The Risks of SCI

Understanding the Issues that Can Follow and How Providers Can Be Part of the Solution

As undeniably life changing as spinal cord injury (SCI) can be, advancing medical technology has raised life expectancies to encouraging rates for those patients who survive the initial trauma.

According to the National Spinal Cord Injury Statistical Center in Birmingham, Ala., SCI patients continue to have lower life expectancies than their peers without SCI. Nevertheless, a patient who becomes paraplegic at age 20 is expected to live to age 65; a patient with C5-C8 quadriplegia at age 20 is expected to live to age 60. (Life expectancy for a 20-year-old without SCI is 78 years.)
With an estimated 12,000 new cases of SCI per year in the United States (excluding patients who do not survive the initial trauma) and more than a quarter-million SCI patients in this country total, it’s crucial to understand the ensuing medical risks faced by SCI patients, both immediately after injury and for decades thereafter. And it’s crucial for assistive technology suppliers and providers to identify how they can help SCI patients maximize their independence, health and quality of life.
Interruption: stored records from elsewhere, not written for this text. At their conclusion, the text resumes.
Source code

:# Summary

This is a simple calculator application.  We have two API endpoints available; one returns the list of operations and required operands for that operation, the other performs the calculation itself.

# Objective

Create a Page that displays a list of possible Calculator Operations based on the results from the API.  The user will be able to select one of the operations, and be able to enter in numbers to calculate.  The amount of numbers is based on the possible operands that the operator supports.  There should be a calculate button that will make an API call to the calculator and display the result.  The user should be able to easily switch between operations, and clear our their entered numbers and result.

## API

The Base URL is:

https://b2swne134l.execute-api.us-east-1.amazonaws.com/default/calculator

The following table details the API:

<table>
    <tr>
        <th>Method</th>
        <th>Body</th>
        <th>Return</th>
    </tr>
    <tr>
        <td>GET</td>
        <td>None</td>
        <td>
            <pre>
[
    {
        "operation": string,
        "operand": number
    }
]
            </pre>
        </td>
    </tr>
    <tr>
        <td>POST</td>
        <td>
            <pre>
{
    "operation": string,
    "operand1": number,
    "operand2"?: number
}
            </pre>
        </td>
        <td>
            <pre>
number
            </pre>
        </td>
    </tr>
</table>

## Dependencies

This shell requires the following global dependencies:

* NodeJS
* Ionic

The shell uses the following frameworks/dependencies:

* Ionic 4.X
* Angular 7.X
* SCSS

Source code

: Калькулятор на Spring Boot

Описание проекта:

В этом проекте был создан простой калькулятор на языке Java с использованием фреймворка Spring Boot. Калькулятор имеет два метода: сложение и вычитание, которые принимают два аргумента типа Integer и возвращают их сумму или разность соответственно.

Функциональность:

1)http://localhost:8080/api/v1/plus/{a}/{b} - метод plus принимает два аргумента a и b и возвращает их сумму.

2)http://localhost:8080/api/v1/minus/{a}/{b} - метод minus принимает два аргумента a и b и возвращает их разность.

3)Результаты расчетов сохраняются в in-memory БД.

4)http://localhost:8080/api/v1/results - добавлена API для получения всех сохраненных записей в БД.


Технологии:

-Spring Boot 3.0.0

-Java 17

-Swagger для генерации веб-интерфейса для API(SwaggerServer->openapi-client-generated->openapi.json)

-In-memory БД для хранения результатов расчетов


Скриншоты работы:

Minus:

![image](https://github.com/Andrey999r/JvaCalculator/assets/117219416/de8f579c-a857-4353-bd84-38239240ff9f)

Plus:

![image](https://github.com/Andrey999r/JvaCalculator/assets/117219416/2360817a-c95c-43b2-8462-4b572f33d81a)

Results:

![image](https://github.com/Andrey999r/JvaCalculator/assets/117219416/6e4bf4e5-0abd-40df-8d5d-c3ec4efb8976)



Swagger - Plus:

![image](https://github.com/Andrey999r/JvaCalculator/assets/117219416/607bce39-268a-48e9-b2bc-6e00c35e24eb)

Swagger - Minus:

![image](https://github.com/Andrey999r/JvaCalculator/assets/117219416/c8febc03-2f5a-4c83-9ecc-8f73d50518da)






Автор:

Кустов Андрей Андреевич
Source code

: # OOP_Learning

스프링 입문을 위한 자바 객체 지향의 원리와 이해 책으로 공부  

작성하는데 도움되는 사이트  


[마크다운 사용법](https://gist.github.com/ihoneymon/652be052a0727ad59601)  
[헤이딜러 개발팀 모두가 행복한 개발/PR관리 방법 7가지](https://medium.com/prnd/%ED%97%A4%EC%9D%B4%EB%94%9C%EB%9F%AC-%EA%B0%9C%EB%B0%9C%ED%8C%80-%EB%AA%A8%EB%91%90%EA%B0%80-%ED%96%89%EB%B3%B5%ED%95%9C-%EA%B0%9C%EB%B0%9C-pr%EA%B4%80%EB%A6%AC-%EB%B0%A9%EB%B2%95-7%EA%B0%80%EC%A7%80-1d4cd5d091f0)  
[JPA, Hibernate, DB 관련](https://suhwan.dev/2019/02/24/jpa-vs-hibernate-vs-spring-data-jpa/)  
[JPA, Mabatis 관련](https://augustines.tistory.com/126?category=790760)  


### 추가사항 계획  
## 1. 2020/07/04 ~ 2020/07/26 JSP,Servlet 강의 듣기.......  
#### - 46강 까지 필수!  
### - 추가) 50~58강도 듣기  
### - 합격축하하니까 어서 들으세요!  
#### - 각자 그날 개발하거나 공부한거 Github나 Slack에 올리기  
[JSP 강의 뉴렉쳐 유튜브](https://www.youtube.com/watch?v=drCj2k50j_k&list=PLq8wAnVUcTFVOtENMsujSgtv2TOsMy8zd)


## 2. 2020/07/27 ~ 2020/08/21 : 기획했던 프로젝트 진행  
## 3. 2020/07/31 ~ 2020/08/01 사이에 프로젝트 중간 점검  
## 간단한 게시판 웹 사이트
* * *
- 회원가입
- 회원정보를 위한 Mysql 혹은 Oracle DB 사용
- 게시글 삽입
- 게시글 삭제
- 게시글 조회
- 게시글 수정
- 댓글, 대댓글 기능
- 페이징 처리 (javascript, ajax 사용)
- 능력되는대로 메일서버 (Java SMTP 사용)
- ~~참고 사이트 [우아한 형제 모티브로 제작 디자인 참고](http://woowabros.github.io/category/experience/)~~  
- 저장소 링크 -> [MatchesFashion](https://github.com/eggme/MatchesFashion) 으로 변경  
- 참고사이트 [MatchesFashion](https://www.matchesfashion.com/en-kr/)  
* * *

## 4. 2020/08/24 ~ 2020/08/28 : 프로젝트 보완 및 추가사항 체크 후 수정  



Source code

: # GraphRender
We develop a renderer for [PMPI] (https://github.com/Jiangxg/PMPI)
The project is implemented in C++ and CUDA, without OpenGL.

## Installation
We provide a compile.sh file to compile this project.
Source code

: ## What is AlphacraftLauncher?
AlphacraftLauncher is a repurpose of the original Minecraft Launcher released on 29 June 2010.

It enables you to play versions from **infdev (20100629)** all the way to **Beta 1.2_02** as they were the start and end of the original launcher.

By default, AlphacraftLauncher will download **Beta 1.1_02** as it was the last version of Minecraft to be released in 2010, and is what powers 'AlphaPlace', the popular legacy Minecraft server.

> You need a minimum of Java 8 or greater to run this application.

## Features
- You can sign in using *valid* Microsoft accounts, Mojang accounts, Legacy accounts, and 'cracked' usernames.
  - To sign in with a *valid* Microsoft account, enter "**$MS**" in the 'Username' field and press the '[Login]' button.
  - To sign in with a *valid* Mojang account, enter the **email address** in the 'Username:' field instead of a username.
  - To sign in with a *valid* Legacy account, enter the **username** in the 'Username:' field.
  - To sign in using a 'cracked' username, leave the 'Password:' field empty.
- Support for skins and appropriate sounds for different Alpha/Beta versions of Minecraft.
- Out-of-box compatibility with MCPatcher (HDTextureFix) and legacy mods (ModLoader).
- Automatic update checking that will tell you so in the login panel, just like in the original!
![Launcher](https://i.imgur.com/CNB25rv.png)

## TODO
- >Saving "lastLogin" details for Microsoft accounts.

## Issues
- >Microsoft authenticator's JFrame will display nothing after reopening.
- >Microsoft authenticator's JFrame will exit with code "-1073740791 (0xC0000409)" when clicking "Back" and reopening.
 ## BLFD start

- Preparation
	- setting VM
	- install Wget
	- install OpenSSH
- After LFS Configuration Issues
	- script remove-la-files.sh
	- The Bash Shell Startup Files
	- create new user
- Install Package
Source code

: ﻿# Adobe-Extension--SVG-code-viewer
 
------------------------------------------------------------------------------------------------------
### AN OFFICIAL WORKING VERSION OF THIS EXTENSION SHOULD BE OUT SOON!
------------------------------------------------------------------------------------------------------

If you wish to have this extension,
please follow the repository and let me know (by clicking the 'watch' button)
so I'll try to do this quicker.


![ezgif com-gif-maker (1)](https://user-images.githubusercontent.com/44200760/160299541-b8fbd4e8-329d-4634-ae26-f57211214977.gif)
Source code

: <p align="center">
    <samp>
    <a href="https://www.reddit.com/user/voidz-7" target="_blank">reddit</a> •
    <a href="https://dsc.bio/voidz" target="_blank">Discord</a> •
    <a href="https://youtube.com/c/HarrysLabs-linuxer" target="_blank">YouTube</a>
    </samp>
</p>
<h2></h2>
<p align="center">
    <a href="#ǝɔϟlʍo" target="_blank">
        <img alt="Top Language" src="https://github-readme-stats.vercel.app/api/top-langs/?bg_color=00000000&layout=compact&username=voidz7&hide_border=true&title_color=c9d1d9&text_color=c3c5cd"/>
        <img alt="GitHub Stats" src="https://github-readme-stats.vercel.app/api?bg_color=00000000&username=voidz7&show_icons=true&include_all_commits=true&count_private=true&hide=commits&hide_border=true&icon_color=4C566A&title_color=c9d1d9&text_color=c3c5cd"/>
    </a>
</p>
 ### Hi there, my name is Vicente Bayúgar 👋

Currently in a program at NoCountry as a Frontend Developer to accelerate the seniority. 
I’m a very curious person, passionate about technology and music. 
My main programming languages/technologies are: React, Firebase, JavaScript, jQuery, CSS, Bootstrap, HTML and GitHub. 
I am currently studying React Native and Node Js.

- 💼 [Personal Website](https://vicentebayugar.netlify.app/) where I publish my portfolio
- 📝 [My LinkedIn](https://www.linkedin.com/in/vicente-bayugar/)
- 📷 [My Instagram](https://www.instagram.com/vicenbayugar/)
Continuing & Immediate Challenges
While their life expectancies are encouraging, staying healthy requires constant vigilance by SCI patients, family and caregivers, and rehab providers. The multiple effects of SCI—such as, for instance, loss of sensation—can make it challenging for SCI clients to be continually aware of encroaching dangers.
Lois Brown (MPT, ATP), clinical education manager of Quantum Rehab, listed many medical concerns common to SCI clients:Pressure sores: “Inherent to spinal cord injury,” Brown notes, due to a client’s inability to feel the discomfort that can signal skin breakdown, and the impossibility or difficulty in repositioning independently.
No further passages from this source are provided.